CODOGNO, Italy — Police manned checkpoints around quarantined towns in Italy’s north on Monday and residents stocked up on food as the country became the focal point of the outbreak in Europe and fears of its cross-border spread.
Croatia, Hungary and Ireland advised against travel to the affected areas, and Italians traveling abroad began to feel the effects of a crackdown: A bus from Milan was barricaded by police in the French city of Lyon for health checks for several hours before being deemed to be virus-free and sent on its way;Alitalia passengers arriving in Mauritius were threatened with quarantine.
Civil protection officials said at least 229 people have tested positive for the virus in Italy. State television on Monday night reported the seventh death of an infected person — that of a 62-year-old man who already had serious health problems. The other six victims, also with pre-existing medical conditions, were elderly.

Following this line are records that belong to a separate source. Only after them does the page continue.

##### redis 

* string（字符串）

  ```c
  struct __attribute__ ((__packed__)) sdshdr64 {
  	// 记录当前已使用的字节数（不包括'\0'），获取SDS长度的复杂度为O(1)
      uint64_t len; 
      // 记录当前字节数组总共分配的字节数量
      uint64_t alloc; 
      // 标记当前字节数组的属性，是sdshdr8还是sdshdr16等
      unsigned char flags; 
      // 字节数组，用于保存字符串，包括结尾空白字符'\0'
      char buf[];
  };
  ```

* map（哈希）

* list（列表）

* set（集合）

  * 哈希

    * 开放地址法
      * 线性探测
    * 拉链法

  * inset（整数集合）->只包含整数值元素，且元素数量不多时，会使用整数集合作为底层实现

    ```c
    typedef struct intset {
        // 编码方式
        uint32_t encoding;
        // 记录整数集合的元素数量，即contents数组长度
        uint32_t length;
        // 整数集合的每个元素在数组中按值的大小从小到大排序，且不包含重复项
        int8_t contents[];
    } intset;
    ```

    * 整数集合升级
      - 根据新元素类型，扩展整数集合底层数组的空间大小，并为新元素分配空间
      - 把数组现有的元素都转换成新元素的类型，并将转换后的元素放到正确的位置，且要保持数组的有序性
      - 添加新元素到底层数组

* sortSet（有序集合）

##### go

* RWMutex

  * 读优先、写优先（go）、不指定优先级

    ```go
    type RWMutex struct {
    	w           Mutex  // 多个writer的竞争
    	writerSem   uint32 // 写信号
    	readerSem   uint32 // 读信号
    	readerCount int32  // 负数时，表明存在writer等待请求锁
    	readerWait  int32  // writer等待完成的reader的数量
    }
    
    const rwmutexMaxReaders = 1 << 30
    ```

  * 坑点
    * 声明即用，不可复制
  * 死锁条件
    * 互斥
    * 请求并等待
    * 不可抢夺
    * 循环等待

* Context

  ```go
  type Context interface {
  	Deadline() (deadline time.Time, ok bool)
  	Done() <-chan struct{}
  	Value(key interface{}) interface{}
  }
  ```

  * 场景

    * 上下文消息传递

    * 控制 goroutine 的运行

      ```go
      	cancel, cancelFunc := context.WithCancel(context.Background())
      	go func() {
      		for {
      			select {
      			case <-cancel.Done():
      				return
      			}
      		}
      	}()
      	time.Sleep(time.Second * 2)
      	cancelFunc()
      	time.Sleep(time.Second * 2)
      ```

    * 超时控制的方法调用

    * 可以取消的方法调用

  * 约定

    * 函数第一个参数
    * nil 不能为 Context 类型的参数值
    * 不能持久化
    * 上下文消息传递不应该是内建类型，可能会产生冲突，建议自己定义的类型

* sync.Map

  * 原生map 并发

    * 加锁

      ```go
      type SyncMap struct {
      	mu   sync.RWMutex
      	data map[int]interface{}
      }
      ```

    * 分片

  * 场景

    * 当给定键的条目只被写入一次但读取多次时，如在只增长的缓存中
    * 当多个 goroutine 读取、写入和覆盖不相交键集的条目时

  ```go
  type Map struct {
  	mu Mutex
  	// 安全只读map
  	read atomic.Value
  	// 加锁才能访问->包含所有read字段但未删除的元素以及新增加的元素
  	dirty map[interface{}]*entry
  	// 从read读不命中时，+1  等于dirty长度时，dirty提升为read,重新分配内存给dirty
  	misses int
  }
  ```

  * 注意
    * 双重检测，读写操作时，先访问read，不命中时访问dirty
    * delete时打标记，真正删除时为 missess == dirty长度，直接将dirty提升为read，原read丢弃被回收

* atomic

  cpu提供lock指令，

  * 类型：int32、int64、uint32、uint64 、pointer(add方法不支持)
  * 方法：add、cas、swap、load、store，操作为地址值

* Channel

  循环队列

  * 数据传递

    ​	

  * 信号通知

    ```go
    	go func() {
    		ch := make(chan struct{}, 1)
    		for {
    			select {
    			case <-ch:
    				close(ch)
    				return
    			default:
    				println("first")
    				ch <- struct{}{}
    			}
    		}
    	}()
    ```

The majority of those known to be infected with COVID-19 hail from two main clusters — some 10 towns in Lombardy and another area in the neighboring region of Veneto. Italy has the highest number of cases outside Asia, underscoring the limits of Italy’s prevention protocols, the most stringent in Europe.
Officials still hadn’t pinpointed the origin of Italy’s outbreak or whether the clusters were related. With the numbers rising, authorities were struggling to contain the number of cases, which by Monday had spread to a half-dozen regions and prompted Austria to temporarily halt rail traffic across its border with Italy.
“These rapid developments over the weekend have shown how quickly this situation can change,” EU Health Commissioner Stella Kyriakides said in Brussels. “We need to take this situation of course very seriously, but we must not give in to panic, and, even more importantly, to disinformation.”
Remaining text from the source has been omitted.